In order for the gradient loop to function the peak RF power delivered to the
cavities will have to be 15-20% lower than the maximum available from the
amplifier chain. This will reduce the cavity gradient.
The control of absolute phase with respect to external time is not needed, since
the experiment will measure time events during the each cycle.
The cavities will be deformed to have a centre frequency of 201 MHz and have a
tuning range of 230 kHz by using mechanical actuators on the cavity body. This
tuning system will be active to remove temperature drifts caused by ambient and
RF heating changes
Experiment timing with RF is a issue which is only starting to receive some effort,
currently there is no real understanding of what is needed here, need to agree the
issues and put some effort on to it
RF specification summery
Questions and recommendations
from the review panel
• The MICE RF system does not have a formal specification detailing what is
expected and can be delivered by the system.
• Before procurement of the coax distribution scheme is done, a test of the
example coax layout into a cavity should be performed.
• The Daresbury test system was developed to test the amplifiers and power
supply systems as there were repaired and built. There has been no plan
to test more components of the distribution system and cavity on the
Daresbury site. – there is no bunker to operate a cavity in.

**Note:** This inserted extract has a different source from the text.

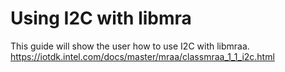 # Using I2C with libmra

This guide will show the user how to use I2C with libmraa.
https://iotdk.intel.com/docs/master/mraa/classmraa_1_1_i2c.html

• Ideally this work should be done at the MTA where the test cavity is
installed. However there are no RF couplers on this cavity at present.
• As a matter of urgency we would ask that the MTA system be equipped
with N2 gas in the 4 inch coax system , couplers installed and the cavity
system operated at 1MW (with slow cavity filling) to simulate the MICE
operational parameters . This will provide significant confidence that the 4
inch coax design is an acceptable solution and will allow procurement to
take place